Literature DB >> 26955552

Warty Condylomatous Squamous Cell Carcinoma of the Penis in a 19-Year-Old.

Yauhen Tarbunou1, Cindy L Davis1, Joseph Costa1, Christopher Williams1.   

Abstract

Warty carcinoma of the penis is an unusual neoplasm and a variant of penile squamous cell carcinoma. As with other types of penile cancer, risk factors include human papillomavirus infection, poor personal hygiene, and being uncircumcised. The typical case is an exophytic mass arising from the glans penis, frequently large (4-5 cm), and with invasion into corpus spongiosum. The diagnosis is typically made by tumor biopsy. Treatment depends on the stage of disease and includes partial vs total penectomy, with or without prophylactic or therapeutic bilateral lymphadenectomy. We present an unusual case of penile cancer in a 19-year-old patient.

Entities:  

Keywords:  Condylomatous squamous cell carcinoma; Mohs micrographic surgery; Penectomy; Urethroplasty

Year:  2014        PMID: 26955552      PMCID: PMC4733032          DOI: 10.1016/j.eucr.2014.03.002

Source DB:  PubMed          Journal:  Urol Case Rep        ISSN: 2214-4420


Introduction

Warty carcinoma of the penis is an unusual neoplasm and a variant of penile squamous cell carcinoma. The typical case is an exophytic mass arising from the glans penis, frequently large (4-5 cm), and with invasion into corpus spongiosum. Microscopic features representative of warty carcinoma are hyperkeratosis, papillomatosis, parakeratosis, and prominent koilocytosis with nuclear pleomorphism. Clinically, patients complain of a growing mass on the distal penis, ulceration, bleeding, and discharge. The diagnosis is typically made by tumor biopsy. Staging may include urethroscopy and computed tomography (CT) or magnetic resonance imaging (MRI). Treatment depends on the stage of disease and includes partial vs total penectomy, with or without prophylactic or therapeutic bilateral lymphadenectomy.

Case presentation

An otherwise healthy 19-year-old circumcised man with a history of burns to the penis as a toddler presented for evaluation of a penile mass present for approximately 8 months. He denied being sexually active. Evaluation for human immunodeficiency virus infection (enzyme-linked immunosorbent assay) was negative. Physical examination revealed a large fungating penile mass with a discharge. The lesion almost completely replaced the extracorporal penis and extended to the base of the penis. There was no palpable inguinal lymphadenopathy, and the remainder of the genitourinary examination was unremarkable. Abdominal and pelvic CT revealed only bilateral inguinal adenopathy. No evidence of distant metastatic disease was noted. MRI of the penis revealed an approximately 4-cm verrucous penile mass that completely replaced the glans penis and abutted the tip of the corporal bodies. Partial penectomy was the initial therapeutic step.
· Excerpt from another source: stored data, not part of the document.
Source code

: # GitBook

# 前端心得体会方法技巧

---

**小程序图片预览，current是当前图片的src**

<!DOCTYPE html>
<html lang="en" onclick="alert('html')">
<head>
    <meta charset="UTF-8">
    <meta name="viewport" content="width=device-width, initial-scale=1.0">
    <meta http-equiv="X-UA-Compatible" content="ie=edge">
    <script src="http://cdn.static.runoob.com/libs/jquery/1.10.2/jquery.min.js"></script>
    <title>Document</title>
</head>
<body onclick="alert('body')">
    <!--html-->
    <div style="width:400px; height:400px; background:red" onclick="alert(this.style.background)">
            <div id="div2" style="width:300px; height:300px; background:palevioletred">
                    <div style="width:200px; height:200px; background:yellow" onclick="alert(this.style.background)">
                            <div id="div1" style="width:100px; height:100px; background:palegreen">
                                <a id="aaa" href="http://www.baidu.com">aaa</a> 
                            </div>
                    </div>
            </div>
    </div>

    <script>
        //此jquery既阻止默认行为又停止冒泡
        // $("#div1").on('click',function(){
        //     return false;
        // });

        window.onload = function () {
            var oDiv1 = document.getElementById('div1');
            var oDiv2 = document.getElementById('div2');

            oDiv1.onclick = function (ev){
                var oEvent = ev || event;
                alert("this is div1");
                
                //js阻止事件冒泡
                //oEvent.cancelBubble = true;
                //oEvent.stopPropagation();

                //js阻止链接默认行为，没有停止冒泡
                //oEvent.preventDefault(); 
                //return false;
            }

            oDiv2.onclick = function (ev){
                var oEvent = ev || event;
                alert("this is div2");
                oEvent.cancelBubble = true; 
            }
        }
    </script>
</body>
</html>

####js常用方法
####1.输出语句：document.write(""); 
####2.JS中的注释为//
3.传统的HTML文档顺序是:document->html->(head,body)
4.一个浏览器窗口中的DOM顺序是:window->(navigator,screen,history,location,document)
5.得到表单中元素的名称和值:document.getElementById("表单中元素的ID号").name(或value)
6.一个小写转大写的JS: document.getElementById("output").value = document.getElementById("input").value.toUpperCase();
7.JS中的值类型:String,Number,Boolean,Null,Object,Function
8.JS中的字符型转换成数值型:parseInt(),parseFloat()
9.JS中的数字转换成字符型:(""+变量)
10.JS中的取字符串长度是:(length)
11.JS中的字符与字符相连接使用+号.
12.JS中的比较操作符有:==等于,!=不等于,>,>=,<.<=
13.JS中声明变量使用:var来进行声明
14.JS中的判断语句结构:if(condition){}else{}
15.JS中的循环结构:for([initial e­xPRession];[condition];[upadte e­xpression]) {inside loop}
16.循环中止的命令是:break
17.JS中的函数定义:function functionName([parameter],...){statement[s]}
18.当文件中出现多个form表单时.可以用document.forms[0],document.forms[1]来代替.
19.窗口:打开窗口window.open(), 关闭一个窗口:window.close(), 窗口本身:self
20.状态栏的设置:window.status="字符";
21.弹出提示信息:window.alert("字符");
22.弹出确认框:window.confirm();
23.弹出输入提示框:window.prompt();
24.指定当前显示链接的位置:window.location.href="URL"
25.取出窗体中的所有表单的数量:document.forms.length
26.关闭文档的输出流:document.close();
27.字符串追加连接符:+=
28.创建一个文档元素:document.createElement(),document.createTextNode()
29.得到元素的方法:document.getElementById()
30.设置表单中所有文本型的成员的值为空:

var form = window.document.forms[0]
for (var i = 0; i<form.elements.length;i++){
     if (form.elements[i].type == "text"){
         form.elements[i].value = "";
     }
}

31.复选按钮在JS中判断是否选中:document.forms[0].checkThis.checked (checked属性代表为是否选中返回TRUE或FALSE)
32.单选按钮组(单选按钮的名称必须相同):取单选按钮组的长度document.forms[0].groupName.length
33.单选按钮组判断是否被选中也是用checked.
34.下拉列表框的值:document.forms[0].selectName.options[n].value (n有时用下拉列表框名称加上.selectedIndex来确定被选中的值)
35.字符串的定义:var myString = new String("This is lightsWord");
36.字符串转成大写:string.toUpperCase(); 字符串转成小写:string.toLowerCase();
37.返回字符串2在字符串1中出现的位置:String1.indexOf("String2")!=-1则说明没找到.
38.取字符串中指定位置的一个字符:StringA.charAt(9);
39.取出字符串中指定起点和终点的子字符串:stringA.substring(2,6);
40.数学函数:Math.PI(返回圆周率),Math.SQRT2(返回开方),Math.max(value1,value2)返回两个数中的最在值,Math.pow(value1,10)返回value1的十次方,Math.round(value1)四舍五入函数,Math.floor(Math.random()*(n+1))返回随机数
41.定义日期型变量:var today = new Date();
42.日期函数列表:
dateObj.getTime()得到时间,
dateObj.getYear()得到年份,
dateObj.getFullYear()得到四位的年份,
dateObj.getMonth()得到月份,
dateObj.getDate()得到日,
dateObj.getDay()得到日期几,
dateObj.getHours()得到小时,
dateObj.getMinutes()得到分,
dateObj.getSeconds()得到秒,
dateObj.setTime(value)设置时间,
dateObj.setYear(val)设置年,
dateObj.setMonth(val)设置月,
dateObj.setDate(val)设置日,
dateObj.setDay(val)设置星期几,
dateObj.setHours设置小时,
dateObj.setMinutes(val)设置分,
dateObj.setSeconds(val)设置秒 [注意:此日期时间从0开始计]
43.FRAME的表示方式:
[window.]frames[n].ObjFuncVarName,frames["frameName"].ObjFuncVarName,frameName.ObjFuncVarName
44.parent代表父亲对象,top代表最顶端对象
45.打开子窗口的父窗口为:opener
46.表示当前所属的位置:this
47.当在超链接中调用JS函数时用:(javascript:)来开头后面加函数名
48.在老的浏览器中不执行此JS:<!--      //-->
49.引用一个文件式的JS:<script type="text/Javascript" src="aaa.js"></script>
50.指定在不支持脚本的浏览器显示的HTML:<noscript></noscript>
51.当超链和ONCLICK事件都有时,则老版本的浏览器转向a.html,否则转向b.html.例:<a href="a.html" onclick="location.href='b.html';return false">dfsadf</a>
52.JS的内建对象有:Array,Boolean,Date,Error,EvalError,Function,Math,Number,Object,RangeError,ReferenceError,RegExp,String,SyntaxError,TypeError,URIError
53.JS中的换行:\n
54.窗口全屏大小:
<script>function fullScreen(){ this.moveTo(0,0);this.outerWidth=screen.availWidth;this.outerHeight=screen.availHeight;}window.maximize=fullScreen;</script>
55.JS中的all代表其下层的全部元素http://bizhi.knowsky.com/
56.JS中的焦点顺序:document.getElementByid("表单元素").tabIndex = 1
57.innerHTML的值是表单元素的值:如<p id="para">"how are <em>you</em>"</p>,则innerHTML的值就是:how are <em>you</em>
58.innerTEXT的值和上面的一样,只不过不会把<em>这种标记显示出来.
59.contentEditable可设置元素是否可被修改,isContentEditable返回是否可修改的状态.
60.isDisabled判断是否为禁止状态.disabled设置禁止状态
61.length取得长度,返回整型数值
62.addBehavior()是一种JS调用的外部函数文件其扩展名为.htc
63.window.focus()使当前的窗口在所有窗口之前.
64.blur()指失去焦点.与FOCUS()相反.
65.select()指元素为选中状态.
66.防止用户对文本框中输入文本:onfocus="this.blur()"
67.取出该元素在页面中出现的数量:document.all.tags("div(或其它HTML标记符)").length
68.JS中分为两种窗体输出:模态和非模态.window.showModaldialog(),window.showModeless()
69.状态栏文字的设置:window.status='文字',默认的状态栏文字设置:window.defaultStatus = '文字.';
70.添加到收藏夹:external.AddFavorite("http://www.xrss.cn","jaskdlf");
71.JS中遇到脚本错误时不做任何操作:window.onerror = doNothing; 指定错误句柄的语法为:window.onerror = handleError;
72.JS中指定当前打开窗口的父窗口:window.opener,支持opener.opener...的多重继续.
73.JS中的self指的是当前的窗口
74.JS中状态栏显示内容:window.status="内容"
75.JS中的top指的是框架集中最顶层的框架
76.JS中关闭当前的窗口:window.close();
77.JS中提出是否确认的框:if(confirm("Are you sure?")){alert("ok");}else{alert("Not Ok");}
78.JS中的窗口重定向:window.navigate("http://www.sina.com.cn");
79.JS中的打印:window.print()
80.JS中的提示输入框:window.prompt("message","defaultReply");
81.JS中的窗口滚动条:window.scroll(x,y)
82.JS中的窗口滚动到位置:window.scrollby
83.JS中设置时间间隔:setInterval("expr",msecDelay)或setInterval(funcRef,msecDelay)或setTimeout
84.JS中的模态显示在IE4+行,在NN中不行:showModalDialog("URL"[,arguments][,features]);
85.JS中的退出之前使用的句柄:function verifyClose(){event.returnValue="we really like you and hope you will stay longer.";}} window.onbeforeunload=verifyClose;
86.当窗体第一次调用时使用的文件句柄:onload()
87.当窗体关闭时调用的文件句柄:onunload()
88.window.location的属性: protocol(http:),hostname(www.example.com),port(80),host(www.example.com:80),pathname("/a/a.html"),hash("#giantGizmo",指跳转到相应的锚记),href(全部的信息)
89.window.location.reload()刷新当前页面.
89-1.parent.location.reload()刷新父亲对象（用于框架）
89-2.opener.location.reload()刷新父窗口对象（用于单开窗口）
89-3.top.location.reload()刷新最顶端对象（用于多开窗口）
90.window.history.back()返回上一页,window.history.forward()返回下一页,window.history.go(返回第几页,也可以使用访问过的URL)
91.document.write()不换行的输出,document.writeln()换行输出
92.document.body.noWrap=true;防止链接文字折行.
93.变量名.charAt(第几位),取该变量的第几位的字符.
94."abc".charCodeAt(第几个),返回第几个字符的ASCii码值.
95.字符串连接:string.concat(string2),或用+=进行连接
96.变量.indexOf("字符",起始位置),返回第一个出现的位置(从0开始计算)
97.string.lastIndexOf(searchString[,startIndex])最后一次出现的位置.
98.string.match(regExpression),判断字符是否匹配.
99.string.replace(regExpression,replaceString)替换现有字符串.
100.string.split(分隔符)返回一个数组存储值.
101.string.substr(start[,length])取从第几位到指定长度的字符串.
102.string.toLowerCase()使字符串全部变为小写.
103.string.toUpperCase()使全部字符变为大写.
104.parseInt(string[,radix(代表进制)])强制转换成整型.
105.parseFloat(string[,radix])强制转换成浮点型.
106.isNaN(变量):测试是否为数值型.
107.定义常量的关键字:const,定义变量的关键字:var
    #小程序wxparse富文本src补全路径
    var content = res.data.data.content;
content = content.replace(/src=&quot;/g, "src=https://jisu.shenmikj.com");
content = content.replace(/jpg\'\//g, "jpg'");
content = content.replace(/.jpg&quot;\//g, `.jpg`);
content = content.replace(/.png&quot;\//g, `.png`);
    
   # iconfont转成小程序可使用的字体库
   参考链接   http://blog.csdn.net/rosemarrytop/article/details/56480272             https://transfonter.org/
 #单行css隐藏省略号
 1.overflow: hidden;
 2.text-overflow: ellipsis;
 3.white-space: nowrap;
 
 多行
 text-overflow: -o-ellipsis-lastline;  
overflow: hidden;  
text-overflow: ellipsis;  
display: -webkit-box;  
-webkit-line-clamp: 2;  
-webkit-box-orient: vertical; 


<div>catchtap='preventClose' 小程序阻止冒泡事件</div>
After resection, the neourethra and corporal bodies were flush with the skin of the penoscrotal junction. The surgical pathologic diagnosis was well-differentiated “warty” (condylomatous) squamous cell carcinoma obliterating the glans penis. Grossly, the specimen consisted of an unrecognizable glans penis and a portion of relatively spared penile shaft. The exophytic verrucous lesion obliterating the glans penis had an arborizing papillomatous cut surface (Fig. 1). The urethral ostium was also involved. Microscopically, the lesion was papillomatous with thin fibrovascular cores. Acanthosis, parakeratosis, and koilocytosis were prominent throughout, with infiltrating nests of tumor at the base (Fig. 2).
Figure 1

(A) Verrucous lesion obliterating the glans penis. (B) Cut surface shows papillary architecture.

Figure 2

(A) Arborizing papillomatous architecture with thin fibrovascular cores (scanning magnification). (B) Papillomatosis, koilocytosis, and parakeratosis are evident at the surface (left), whereas invasion and reactive stroma are seen at the base of the lesion (right; 10×).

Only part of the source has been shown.